* **Work instructions**:
Below are the records; give again exactly the lines from the one containing "3. create a ThingSpeak server" through the one containing "The idea might", leaving out pictures.
##### Data to process #####
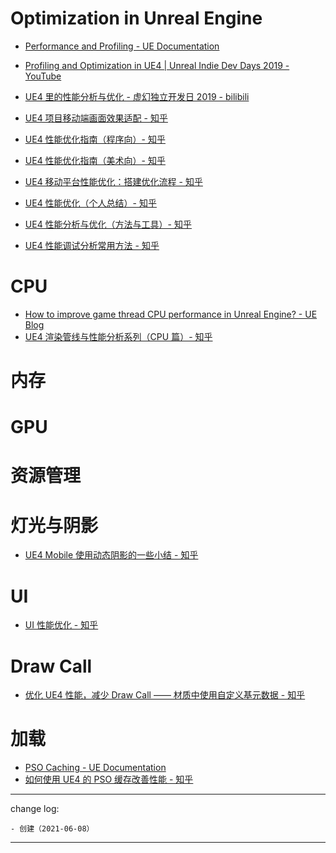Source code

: # Optimization in Unreal Engine

* [Performance and Profiling - UE Documentation](https://docs.unrealengine.com/4.26/en-US/TestingAndOptimization/PerformanceAndProfiling/)

* [Profiling and Optimization in UE4 | Unreal Indie Dev Days 2019 - YouTube](https://youtu.be/EbXakIuZPFo)

* [UE4 里的性能分析与优化 - 虚幻独立开发日 2019 - bilibili](https://www.bilibili.com/video/av883251191/)

  

* [UE4 项目移动端画面效果适配 - 知乎](https://zhuanlan.zhihu.com/p/145189072)

* [UE4 性能优化指南（程序向）- 知乎](https://zhuanlan.zhihu.com/p/55335907)

* [UE4 性能优化指南（美术向）- 知乎](https://zhuanlan.zhihu.com/p/55335653)

* [UE4 移动平台性能优化：搭建优化流程 - 知乎](https://zhuanlan.zhihu.com/p/97310033)

* [UE4 性能优化（个人总结）- 知乎](https://zhuanlan.zhihu.com/p/64187885)

* [UE4 性能分析与优化（方法与工具）- 知乎](https://zhuanlan.zhihu.com/p/213796356)

* [UE4 性能调试分析常用方法 - 知乎](https://zhuanlan.zhihu.com/p/273608458)

# CPU

* [How to improve game thread CPU performance in Unreal Engine? - UE Blog](https://www.unrealengine.com/en-US/blog/how-to-improve-game-thread-cpu-performance)
* [UE4 渲染管线与性能分析系列（CPU 篇）- 知乎](https://zhuanlan.zhihu.com/p/148886428)

# 内存

# GPU

# 资源管理

# 灯光与阴影

* [UE4 Mobile 使用动态阴影的一些小结 - 知乎](https://zhuanlan.zhihu.com/p/90883687)

# UI

* [UI 性能优化 - 知乎](https://zhuanlan.zhihu.com/p/117577253)

# Draw Call

* [优化 UE4 性能，减少 Draw Call —— 材质中使用自定义基元数据 - 知乎](https://zhuanlan.zhihu.com/p/215545723)

# 加载

* [PSO Caching - UE Documentation](https://docs.unrealengine.com/4.26/en-US/SharingAndReleasing/PSOCaching/)
* [如何使用 UE4 的 PSO 缓存改善性能 - 知乎](https://zhuanlan.zhihu.com/p/372800310)

---
change log: 

	- 创建（2021-06-08）

---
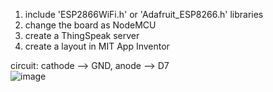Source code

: 
1. include 'ESP2866WiFi.h' or 'Adafruit_ESP8266.h' libraries
2. change the board as NodeMCU
3. create a ThingSpeak server
4. create a layout in MIT App Inventor

circuit: cathode --> GND, anode --> D7  
   ![image](https://github.com/tej-mahender/IoT/assets/148678239/690a719f-471d-456f-be2f-992bc77c606e)
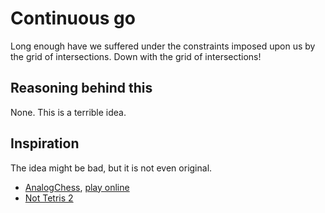# Continuous go

Long enough have we suffered under the constraints imposed upon us by the grid of intersections. Down with the grid of intersections!

## Reasoning behind this

None. This is a terrible idea.

## Inspiration

The idea might be bad, but it is not even original.

- [AnalogChess](https://github.com/ehulinsky/AnalogChess), [play online](https://replit.com/@EricMiller8/AnalogChess-fixed-icons)
- [Not Tetris 2](https://stabyourself.net/nottetris2/)

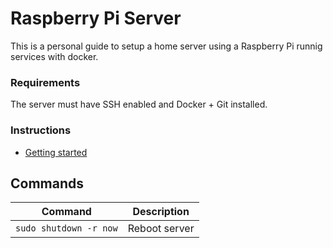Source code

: # Raspberry Pi Server

This is a personal guide to setup a home server using a Raspberry Pi runnig services with docker.

### Requirements

The server must have SSH enabled and Docker + Git installed.

### Instructions

- [Getting started](docs/getting-started.md)


## Commands

| Command                | Description   |
| ---------------------- | ------------- |
| `sudo shutdown -r now` | Reboot server |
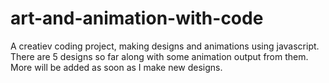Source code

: # art-and-animation-with-code
A creatiev coding project, making designs and animations using javascript. There are 5 designs so far along with some animation output from them. More will be added as soon as I make new designs.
#####
* **Solution to this problem**:
3. create a ThingSpeak server
4. create a layout in MIT App Inventor

circuit: cathode --> GND, anode --> D7  
   ![image](https://github.com/tej-mahender/IoT/assets/148678239/690a719f-471d-456f-be2f-992bc77c606e)
# Continuous go

Long enough have we suffered under the constraints imposed upon us by the grid of intersections. Down with the grid of intersections!

## Reasoning behind this

None. This is a terrible idea.

## Inspiration

The idea might be bad, but it is not even original.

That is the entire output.